We pass the Tulare city sign, and 50 feet behind it is an old primered fighter jet displayed in a brown field. If you are bedraggled, you display your fist first. At Fresno we hit the 41 north, six lanes at first to accommodate high volume summer Yosemite traffic. Riding through the foothills of the Sierras. Green oaks over yellows grasses. Windows down and stoney early summer breezes fill the Yukon with the scent of freedom. Bare granite peaks in the distance. Memories of trips past. Carter Ranch ’07, Mariposa County Fair ’08. RRW forgot his stage shirts and discovered Big Red in a thrift store off highway 41. U-turning the Yukon he nearly killed a biker who appeared on his Harley right out of the blind spot. Killing a biker is never a good idea but it’s particularly bad on Labor Day weekend on a scenic highway. They’ll come for you quick. It’s one of the things they’re waiting for. Luckily we only near grazed him.
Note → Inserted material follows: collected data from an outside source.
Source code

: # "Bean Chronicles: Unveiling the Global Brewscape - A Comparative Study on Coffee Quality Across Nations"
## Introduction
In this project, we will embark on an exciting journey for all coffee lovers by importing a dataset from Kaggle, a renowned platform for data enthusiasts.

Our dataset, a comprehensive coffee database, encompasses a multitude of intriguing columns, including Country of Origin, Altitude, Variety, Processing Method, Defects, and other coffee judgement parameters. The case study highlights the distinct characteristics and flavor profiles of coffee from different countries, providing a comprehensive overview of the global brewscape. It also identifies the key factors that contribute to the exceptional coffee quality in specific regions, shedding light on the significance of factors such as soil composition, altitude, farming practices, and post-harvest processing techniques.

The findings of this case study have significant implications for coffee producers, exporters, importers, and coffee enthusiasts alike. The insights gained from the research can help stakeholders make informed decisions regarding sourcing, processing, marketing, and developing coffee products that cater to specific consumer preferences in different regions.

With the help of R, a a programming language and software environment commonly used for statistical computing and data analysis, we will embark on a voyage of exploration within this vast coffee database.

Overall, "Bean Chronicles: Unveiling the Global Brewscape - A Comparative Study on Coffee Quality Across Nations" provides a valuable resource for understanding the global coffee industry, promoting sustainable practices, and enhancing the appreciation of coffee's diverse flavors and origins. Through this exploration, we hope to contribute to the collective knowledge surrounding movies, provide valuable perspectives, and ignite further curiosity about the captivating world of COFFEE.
Tonight it’s back to our old friendly Yosemite hostel, the Bug. We’ll play to mostly Europeans then sleep the high altitude sleep of the traveler. Waking to long lines in the Wi-Fi breakfast room. Coffee, internet, conversation. Let the trip begin!
Later that evening. Bug. We came in we ate trout we set up we sat down we stood up we said hi we tuned up we sang songs we played drums we strummed chords we plucked bass we sat down we stood up we said hi we played songs we said bye we packed up we drove out we found house we unpacked we hung out we did blog.It was a very mellow, yea subdued evening, not in the wild barn at the top of the hill but in the Yosemite Bug dining cabin, a great wood walled hangout with herbal tea, damn good food served at the far end counter, and mellow Europeans and Japanese strumming acoustic guitars on couches. We did did a mellow, mellow set. In a mellow, mellow room, with mellow, mellow trees and breezes. And the Lakers won and beat Melo. All is well.